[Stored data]
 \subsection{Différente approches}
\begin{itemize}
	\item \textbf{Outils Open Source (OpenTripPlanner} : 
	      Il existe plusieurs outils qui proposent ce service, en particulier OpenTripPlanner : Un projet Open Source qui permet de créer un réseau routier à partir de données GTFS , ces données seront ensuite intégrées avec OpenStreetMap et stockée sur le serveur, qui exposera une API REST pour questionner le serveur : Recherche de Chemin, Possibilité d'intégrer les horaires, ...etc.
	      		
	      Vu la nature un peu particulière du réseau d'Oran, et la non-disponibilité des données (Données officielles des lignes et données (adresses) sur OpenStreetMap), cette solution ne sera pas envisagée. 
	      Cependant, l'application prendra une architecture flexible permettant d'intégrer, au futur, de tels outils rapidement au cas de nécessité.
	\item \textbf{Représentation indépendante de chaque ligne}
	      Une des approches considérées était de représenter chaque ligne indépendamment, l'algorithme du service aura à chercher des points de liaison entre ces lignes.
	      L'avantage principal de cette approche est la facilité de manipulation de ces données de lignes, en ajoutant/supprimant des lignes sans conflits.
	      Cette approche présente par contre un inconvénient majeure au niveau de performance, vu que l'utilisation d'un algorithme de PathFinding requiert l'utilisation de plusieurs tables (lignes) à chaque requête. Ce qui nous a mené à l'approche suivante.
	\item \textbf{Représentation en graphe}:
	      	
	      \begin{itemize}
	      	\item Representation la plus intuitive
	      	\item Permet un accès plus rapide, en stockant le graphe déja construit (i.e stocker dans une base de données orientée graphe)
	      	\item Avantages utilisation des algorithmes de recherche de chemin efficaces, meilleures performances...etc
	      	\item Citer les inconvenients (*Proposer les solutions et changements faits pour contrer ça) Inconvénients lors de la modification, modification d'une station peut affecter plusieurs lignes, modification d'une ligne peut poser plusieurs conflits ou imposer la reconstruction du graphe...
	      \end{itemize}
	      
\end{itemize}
* * *
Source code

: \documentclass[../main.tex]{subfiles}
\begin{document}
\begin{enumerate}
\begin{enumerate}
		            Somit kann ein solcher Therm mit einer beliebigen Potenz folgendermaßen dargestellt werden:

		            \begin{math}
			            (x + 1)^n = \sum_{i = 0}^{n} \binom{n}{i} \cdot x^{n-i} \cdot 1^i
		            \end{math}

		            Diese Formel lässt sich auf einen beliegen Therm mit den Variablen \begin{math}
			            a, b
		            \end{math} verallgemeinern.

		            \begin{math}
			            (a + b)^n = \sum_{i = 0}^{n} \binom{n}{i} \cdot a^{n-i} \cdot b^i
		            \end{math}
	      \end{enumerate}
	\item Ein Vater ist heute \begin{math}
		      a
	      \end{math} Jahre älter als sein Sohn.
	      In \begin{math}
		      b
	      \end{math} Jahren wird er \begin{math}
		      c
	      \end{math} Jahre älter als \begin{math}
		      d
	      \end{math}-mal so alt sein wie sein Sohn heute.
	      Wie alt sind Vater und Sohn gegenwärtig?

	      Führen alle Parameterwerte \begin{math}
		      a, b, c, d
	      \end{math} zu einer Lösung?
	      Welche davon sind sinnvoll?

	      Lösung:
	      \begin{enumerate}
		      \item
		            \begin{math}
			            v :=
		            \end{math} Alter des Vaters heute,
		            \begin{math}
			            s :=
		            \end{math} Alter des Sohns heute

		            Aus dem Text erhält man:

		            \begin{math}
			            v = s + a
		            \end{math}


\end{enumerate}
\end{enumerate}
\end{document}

▸ Work request
The answer is the run of lines above from the line containing "Ein Vater ist" through the line containing "sein Sohn heute.", copied exactly and alone.

▸ Written response
	\item Ein Vater ist heute \begin{math}
		      a
	      \end{math} Jahre älter als sein Sohn.
	      In \begin{math}
		      b
	      \end{math} Jahren wird er \begin{math}
		      c
	      \end{math} Jahre älter als \begin{math}
		      d
	      \end{math}-mal so alt sein wie sein Sohn heute.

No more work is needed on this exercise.